Task input:

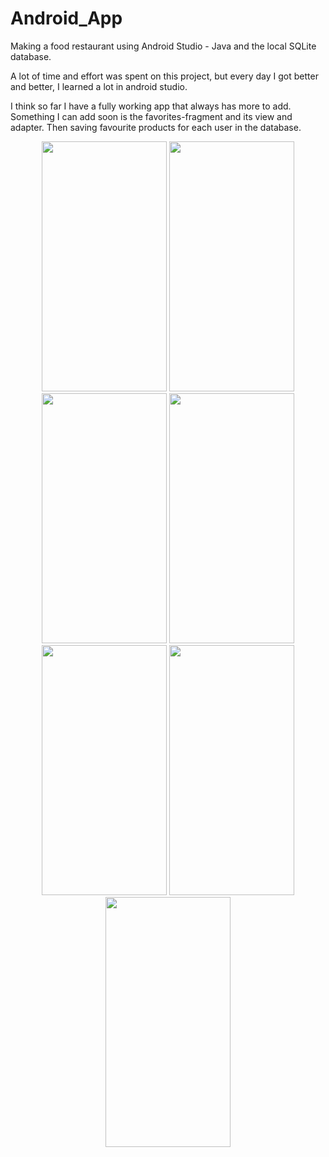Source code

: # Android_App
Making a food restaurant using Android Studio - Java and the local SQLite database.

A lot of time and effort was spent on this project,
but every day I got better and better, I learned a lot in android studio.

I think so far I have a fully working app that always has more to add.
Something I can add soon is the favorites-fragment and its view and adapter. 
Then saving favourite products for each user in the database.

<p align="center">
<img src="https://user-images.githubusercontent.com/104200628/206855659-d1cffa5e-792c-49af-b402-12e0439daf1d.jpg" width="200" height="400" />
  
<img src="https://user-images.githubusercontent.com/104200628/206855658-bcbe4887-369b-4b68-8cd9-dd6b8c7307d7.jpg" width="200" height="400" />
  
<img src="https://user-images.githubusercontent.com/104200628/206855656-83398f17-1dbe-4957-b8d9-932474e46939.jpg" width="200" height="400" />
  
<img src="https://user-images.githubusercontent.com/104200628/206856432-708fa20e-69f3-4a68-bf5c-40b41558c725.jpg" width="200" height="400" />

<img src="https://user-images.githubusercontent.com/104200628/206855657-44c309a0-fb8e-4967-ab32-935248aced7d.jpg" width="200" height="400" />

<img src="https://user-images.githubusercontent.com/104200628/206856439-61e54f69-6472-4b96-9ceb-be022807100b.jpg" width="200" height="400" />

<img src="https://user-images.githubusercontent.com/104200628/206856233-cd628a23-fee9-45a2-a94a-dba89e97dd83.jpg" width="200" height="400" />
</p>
* * *
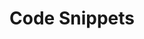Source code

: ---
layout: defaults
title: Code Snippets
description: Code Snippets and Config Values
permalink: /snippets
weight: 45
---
...
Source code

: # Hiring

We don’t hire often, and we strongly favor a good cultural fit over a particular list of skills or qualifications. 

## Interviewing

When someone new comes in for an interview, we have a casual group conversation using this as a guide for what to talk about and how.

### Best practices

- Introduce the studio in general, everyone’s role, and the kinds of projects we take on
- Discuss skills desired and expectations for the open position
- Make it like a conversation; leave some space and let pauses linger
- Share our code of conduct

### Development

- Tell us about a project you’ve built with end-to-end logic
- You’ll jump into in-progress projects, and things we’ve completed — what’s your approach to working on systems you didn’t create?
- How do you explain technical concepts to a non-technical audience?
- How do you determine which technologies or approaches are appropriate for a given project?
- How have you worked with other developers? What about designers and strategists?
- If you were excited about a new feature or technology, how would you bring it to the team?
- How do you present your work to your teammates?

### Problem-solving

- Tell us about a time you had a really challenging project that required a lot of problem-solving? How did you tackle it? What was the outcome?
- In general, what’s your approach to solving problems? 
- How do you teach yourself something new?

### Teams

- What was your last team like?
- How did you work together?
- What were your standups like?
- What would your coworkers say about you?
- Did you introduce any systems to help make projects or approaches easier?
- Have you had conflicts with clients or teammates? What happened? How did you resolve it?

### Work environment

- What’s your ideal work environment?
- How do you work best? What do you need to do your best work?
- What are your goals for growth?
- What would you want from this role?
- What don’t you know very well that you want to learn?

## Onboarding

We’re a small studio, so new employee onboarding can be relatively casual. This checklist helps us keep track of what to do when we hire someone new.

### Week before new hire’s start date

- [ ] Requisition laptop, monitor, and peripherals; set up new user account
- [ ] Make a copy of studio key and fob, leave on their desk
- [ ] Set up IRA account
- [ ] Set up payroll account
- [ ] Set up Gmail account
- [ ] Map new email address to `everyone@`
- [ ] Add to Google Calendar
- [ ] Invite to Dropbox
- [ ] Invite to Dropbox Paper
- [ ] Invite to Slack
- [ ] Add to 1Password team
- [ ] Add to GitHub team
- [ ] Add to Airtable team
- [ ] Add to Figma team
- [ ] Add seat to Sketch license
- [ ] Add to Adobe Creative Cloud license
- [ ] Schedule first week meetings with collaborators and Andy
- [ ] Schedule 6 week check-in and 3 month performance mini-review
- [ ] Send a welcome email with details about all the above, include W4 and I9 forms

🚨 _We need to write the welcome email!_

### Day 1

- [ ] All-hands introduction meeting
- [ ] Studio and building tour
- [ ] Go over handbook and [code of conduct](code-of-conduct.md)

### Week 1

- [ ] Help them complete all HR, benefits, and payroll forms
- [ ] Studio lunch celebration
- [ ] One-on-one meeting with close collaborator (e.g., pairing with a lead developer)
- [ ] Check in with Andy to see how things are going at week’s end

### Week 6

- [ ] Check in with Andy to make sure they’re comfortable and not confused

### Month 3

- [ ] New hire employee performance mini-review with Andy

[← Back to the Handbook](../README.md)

Aim of the exercise: When a line in the records holds the string "over", copy that line.

Your response:
We don’t hire often, and we strongly favor a good cultural fit over a particular list of skills or qualifications. 
- [ ] Go over handbook and [code of conduct](code-of-conduct.md)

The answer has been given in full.